Conduct a vote among LLC members to dissolve the LLC. If your LLC has an operating agreement, follow any voting provisions set forth in that document pertaining to dissolution. If your LLC does not have an operating agreement, state LLC statutes typically require a unanimous vote of LLC members.
Obtain and file a notice of winding up. If your LLC has contracts with other companies, you'll need to give those companies notice that your LLC will be ceasing operations. The state agency that registers business organizations typically provides these forms for you to fill out and send to the appropriate companies.
Wind up the affairs of the LLC. If the LLC has entered into any contracts, these contracts must be “wound up” before the LLC can be dissolved. Any assets owned by the LLC must be sold. Proceeds from the sale of LLC assets must be used to pay creditors of the LLC. If any proceeds are left after creditors are paid, LLC members receive the remainder.

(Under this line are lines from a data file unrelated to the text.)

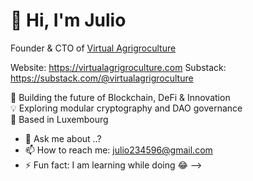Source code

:# 👋 Hi, I'm Julio
Founder & CTO of [Virtual Agrigroculture](https://github.com/VirtualAgrigroculture)

Website: https://virtualagrigroculture.com
Substack: https://substack.com/@virtualagrigroculture

🚀 Building the future of Blockchain, DeFi & Innovation  
💡 Exploring modular cryptography and DAO governance  
🌱 Based in Luxembourg 


- 💬 Ask me about ..?
- 📫 How to reach me: julio234596@gmail.com
- ⚡ Fun fact: I am learning while doing 😂
-->
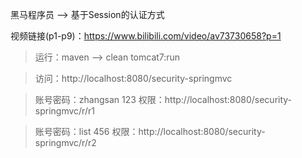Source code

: 黑马程序员 —> 基于Session的认证方式

视频链接(p1-p9)：https://www.bilibili.com/video/av73730658?p=1

> 运行：maven ——> clean tomcat7:run

> 访问：http://localhost:8080/security-springmvc
 
> 账号密码：zhangsan 123 权限：http://localhost:8080/security-springmvc/r/r1

> 账号密码：list 456 权限：http://localhost:8080/security-springmvc/r/r2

Obtain an articles of dissolution form from the state business licensing agency. These forms are sometimes provided online by state agencies.
Fill out the articles of dissolution form. While state requirements vary, you will typically need to provide the name of your LLC and the date of dissolution. All members of your LLC must sign the articles of dissolution form.
File the articles of dissolution form. It may cost up to about $25 to dissolve an LLC, though some states do not charge a fee at all. The articles of dissolution form must be filed with the state business entity registration agency.